TASK BRIEF ▸
Return each line of the entries that mentions the word "işkencesi".

DATA UNDER STUDY ▸

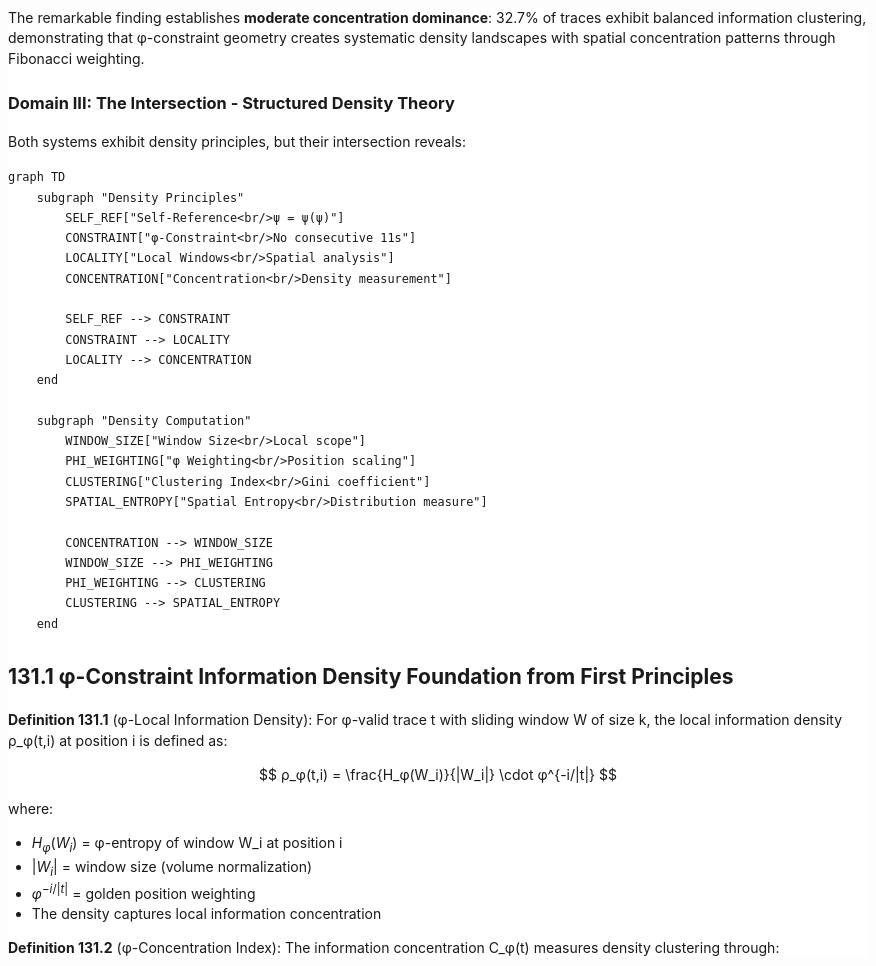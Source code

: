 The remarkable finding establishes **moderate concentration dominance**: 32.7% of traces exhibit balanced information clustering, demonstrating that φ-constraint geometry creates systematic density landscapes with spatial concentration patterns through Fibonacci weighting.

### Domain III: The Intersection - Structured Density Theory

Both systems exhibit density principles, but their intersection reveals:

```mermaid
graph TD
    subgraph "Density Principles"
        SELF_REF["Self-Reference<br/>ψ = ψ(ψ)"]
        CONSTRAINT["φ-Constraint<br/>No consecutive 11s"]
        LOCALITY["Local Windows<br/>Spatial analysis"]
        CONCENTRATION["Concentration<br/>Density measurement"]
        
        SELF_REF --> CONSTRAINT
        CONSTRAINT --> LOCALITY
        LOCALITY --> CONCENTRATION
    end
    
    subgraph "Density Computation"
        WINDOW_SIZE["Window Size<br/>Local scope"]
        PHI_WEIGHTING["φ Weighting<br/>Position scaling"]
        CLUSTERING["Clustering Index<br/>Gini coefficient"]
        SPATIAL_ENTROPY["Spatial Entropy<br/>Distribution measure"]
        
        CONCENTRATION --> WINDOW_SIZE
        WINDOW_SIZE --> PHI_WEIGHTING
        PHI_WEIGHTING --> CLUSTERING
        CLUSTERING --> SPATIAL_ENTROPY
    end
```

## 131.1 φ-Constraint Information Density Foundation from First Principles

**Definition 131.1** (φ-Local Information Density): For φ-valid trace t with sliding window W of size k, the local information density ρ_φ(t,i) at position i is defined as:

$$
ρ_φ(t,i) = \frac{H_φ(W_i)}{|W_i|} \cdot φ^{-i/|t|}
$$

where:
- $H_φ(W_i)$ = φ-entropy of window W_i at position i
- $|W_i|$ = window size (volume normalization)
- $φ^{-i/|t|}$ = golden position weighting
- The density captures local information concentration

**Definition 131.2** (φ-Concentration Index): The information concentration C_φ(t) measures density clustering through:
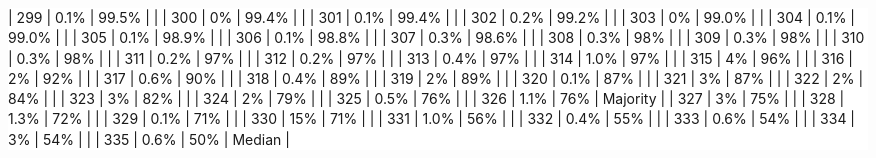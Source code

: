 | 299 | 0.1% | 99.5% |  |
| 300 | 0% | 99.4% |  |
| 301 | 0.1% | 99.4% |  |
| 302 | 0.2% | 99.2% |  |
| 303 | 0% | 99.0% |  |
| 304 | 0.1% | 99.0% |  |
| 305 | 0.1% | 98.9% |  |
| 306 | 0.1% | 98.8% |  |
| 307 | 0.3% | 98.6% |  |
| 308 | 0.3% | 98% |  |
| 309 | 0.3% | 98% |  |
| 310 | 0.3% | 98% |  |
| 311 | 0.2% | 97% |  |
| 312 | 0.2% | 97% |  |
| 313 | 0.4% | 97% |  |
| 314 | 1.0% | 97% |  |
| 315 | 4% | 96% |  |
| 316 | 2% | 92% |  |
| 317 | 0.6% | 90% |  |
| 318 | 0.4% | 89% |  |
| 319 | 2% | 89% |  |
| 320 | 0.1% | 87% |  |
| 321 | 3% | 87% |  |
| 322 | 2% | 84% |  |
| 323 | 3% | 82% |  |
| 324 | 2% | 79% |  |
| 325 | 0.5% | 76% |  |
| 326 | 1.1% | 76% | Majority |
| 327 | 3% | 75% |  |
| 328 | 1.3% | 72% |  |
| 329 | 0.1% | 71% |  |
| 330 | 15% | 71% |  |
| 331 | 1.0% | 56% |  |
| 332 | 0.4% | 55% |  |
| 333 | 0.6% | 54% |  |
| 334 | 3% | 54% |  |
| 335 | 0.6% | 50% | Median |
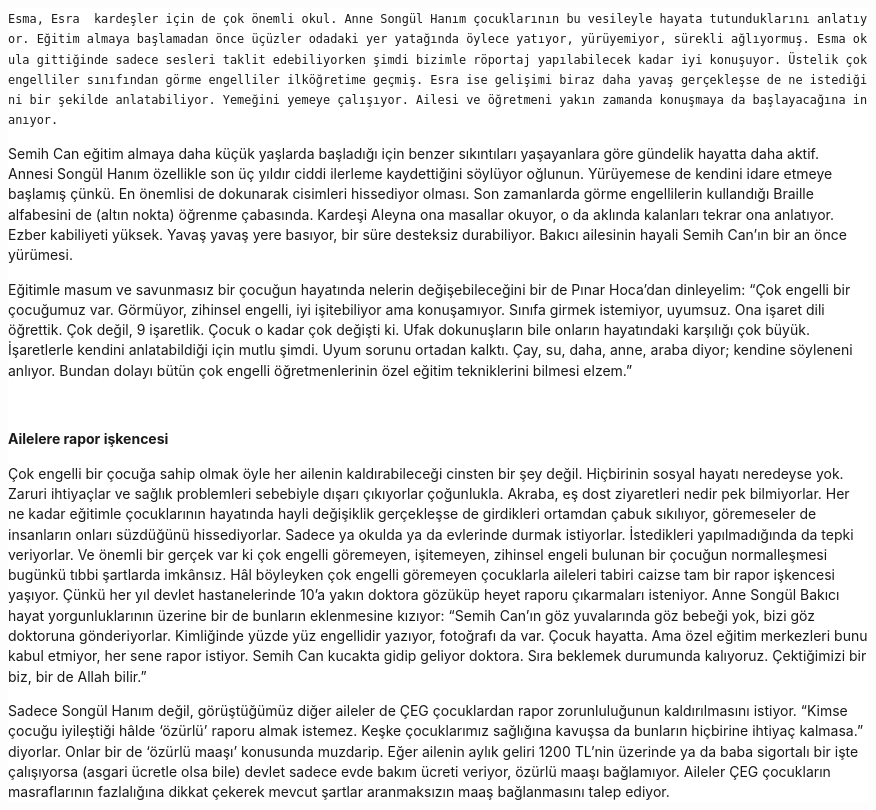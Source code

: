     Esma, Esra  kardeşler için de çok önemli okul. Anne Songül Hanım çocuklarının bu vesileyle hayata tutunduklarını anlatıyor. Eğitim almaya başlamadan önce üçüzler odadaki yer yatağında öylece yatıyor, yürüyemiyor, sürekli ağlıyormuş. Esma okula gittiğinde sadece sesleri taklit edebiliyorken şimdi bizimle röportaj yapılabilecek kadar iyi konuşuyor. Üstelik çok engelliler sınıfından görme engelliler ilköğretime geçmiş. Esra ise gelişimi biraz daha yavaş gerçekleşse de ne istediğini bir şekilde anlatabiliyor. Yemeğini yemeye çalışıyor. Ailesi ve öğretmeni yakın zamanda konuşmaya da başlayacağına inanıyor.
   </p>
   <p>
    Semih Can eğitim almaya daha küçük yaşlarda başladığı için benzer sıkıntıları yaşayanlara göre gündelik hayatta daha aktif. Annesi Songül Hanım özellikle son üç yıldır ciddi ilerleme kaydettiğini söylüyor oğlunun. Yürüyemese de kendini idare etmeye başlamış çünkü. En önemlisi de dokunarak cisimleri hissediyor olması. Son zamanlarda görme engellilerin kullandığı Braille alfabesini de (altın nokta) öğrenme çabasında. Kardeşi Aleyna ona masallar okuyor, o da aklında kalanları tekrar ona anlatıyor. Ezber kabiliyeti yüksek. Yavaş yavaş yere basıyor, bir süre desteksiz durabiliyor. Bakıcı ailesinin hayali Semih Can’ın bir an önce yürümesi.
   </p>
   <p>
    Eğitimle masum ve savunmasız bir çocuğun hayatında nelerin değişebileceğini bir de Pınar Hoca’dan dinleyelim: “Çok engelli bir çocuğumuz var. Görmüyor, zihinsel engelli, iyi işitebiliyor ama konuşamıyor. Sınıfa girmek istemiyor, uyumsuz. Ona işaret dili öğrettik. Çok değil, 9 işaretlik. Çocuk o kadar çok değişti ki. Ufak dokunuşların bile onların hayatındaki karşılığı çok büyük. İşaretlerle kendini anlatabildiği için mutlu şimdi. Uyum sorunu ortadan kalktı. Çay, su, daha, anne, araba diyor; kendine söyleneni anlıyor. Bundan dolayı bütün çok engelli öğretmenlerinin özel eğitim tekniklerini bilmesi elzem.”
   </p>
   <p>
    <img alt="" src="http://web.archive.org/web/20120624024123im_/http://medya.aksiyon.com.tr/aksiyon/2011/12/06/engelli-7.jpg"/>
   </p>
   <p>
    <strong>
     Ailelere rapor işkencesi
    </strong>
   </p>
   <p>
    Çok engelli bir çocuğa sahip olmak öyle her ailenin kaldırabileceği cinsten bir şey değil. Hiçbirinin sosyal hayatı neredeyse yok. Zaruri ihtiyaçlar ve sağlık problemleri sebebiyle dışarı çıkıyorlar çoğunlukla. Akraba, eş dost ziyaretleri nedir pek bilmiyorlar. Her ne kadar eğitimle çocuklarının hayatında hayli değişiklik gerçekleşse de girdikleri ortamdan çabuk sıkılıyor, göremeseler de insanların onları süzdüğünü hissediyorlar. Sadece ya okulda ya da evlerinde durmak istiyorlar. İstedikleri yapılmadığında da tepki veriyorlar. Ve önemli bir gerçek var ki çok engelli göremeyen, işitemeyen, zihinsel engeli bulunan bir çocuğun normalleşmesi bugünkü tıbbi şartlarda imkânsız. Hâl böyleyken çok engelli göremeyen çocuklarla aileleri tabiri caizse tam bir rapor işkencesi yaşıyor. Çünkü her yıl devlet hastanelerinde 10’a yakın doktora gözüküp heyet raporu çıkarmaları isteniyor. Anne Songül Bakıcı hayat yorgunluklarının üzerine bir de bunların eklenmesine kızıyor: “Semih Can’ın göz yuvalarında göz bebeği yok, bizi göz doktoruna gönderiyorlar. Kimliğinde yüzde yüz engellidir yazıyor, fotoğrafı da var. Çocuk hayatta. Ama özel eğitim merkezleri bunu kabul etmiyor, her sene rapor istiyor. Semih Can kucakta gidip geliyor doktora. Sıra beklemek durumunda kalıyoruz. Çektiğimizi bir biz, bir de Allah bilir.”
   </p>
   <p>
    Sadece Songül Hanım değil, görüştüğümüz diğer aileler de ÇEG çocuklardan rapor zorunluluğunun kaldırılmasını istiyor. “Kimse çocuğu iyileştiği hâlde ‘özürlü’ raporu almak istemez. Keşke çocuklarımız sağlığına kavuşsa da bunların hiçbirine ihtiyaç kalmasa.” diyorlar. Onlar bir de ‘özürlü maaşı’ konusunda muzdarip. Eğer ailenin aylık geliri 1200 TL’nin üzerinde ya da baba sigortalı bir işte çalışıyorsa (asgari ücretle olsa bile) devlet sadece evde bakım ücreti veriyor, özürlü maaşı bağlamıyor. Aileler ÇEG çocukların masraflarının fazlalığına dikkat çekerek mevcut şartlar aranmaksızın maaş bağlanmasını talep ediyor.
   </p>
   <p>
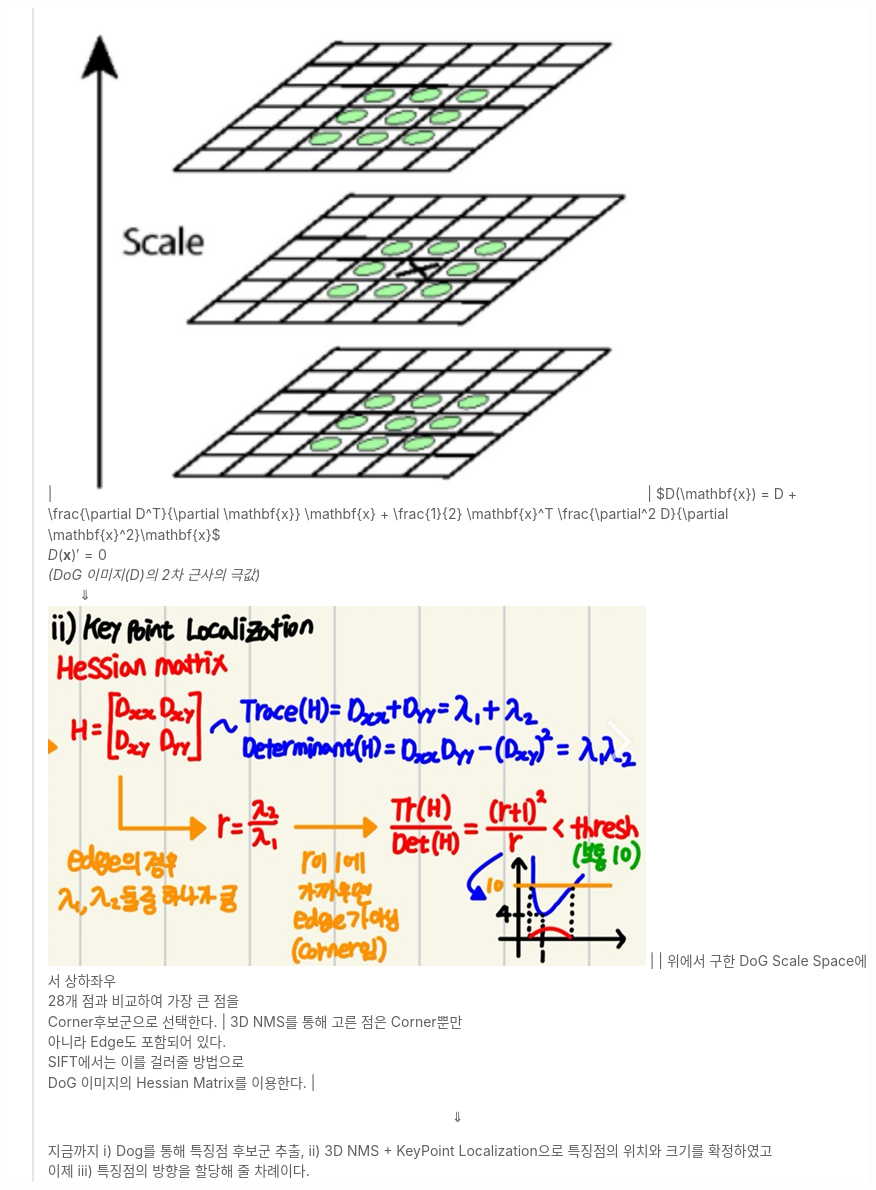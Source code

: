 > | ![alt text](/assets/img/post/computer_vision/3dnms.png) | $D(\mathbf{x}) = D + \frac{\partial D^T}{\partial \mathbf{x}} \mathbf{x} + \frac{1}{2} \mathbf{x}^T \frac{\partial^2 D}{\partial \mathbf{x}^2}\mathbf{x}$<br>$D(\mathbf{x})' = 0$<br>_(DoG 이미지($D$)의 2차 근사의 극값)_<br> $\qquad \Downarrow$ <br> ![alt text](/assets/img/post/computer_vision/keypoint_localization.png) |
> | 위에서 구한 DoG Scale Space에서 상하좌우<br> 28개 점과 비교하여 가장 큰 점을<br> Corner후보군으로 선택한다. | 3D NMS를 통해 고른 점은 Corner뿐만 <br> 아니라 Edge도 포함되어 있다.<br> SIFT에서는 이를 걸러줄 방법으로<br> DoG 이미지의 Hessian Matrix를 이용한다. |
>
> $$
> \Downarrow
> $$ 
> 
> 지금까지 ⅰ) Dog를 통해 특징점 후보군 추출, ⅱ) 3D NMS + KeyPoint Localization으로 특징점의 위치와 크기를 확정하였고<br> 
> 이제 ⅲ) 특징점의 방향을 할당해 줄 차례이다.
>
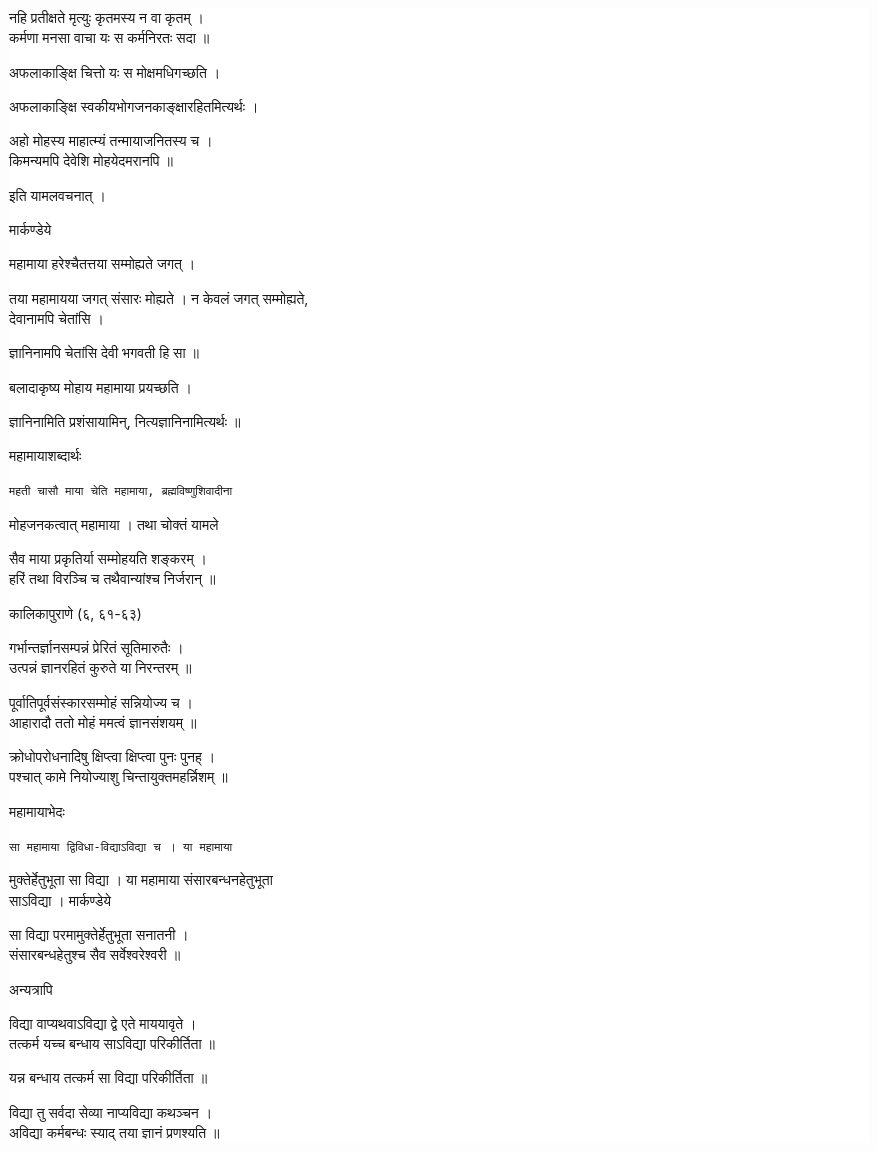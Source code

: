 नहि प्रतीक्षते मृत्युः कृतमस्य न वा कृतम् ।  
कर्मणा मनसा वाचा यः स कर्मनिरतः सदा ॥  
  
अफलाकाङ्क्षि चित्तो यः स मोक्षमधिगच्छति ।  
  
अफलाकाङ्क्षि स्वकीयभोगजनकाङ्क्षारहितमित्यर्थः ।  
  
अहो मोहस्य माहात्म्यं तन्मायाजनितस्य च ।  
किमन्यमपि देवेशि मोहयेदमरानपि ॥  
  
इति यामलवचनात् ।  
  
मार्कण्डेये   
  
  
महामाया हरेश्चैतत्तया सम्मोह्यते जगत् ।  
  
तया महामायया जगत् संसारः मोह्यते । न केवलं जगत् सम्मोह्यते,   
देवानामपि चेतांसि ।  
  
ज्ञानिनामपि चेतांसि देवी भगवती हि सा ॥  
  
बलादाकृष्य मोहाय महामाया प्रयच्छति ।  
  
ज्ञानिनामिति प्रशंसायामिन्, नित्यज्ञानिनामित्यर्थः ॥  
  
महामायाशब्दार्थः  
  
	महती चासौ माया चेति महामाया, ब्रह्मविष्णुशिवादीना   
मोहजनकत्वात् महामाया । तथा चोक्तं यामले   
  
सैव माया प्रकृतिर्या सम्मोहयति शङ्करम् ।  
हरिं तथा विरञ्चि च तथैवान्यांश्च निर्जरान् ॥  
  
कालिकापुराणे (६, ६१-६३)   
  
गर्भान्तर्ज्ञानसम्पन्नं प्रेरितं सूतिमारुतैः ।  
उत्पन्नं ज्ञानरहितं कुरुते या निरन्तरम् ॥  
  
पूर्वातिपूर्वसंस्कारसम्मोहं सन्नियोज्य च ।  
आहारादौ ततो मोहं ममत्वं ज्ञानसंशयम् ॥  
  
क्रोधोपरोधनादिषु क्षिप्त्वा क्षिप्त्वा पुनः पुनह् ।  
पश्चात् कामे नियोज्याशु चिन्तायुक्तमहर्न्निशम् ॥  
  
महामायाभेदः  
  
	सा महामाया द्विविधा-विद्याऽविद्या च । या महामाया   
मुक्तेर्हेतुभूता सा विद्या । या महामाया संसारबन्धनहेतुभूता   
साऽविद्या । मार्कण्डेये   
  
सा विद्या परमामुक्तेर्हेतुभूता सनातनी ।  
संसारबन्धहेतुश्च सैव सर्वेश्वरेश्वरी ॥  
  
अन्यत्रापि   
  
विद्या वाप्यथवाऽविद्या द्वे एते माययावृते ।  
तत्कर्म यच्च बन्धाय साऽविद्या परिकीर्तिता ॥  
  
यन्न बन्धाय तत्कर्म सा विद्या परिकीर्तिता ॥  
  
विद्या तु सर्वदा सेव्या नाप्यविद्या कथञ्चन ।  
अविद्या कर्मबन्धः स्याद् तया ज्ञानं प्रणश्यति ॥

RESULT OF THE TASK ▸
     Ailelere rapor işkencesi
    Çok engelli bir çocuğa sahip olmak öyle her ailenin kaldırabileceği cinsten bir şey değil. Hiçbirinin sosyal hayatı neredeyse yok. Zaruri ihtiyaçlar ve sağlık problemleri sebebiyle dışarı çıkıyorlar çoğunlukla. Akraba, eş dost ziyaretleri nedir pek bilmiyorlar. Her ne kadar eğitimle çocuklarının hayatında hayli değişiklik gerçekleşse de girdikleri ortamdan çabuk sıkılıyor, göremeseler de insanların onları süzdüğünü hissediyorlar. Sadece ya okulda ya da evlerinde durmak istiyorlar. İstedikleri yapılmadığında da tepki veriyorlar. Ve önemli bir gerçek var ki çok engelli göremeyen, işitemeyen, zihinsel engeli bulunan bir çocuğun normalleşmesi bugünkü tıbbi şartlarda imkânsız. Hâl böyleyken çok engelli göremeyen çocuklarla aileleri tabiri caizse tam bir rapor işkencesi yaşıyor. Çünkü her yıl devlet hastanelerinde 10’a yakın doktora gözüküp heyet raporu çıkarmaları isteniyor. Anne Songül Bakıcı hayat yorgunluklarının üzerine bir de bunların eklenmesine kızıyor: “Semih Can’ın göz yuvalarında göz bebeği yok, bizi göz doktoruna gönderiyorlar. Kimliğinde yüzde yüz engellidir yazıyor, fotoğrafı da var. Çocuk hayatta. Ama özel eğitim merkezleri bunu kabul etmiyor, her sene rapor istiyor. Semih Can kucakta gidip geliyor doktora. Sıra beklemek durumunda kalıyoruz. Çektiğimizi bir biz, bir de Allah bilir.”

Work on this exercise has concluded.